• **About this task**
With the string "Linux" as the filter, copy each matching line from the records.

• **Saved data entries**
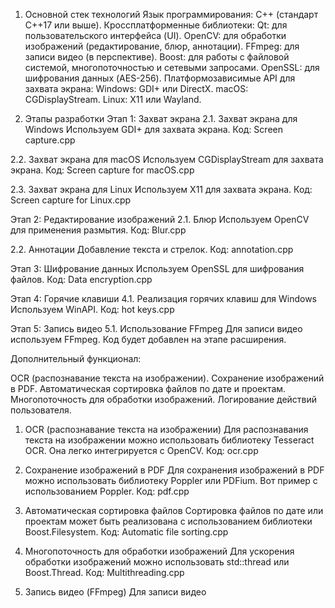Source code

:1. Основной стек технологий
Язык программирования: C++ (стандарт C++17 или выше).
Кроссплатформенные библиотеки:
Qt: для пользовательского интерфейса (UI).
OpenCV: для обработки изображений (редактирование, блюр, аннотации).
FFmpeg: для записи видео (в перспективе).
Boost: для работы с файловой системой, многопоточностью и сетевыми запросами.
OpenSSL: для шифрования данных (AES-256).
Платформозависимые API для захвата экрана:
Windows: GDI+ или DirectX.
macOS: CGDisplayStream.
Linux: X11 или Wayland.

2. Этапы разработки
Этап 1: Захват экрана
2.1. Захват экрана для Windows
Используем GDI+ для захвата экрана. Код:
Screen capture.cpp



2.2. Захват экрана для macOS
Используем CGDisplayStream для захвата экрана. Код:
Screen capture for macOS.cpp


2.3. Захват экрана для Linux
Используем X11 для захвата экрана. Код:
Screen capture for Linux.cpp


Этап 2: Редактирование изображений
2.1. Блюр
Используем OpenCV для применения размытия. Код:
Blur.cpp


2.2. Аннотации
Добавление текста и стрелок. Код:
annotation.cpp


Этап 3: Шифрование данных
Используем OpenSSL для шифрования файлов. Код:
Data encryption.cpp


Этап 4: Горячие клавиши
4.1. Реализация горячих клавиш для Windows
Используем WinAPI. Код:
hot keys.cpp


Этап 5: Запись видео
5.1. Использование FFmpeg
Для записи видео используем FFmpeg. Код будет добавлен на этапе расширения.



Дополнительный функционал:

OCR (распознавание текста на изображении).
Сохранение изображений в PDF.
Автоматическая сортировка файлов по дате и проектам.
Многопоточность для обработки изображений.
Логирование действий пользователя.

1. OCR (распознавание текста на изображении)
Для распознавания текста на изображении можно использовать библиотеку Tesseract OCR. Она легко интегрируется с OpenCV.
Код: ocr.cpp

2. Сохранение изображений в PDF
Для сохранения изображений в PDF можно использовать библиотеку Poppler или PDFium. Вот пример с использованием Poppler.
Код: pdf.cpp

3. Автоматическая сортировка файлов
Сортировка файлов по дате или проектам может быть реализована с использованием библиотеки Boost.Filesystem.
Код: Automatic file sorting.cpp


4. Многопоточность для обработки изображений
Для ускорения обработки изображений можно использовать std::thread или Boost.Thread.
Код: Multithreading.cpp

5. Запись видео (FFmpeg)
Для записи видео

* * *

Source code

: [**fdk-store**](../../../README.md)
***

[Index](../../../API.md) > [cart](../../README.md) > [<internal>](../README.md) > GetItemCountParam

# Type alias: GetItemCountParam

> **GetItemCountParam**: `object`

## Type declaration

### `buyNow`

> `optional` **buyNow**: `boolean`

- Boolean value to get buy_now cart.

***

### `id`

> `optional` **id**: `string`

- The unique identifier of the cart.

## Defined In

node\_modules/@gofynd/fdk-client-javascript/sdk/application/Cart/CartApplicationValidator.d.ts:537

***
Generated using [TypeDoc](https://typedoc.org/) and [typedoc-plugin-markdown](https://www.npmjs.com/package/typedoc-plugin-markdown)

• **Finished task**
Linux: X11 или Wayland.
2.3. Захват экрана для Linux
Screen capture for Linux.cpp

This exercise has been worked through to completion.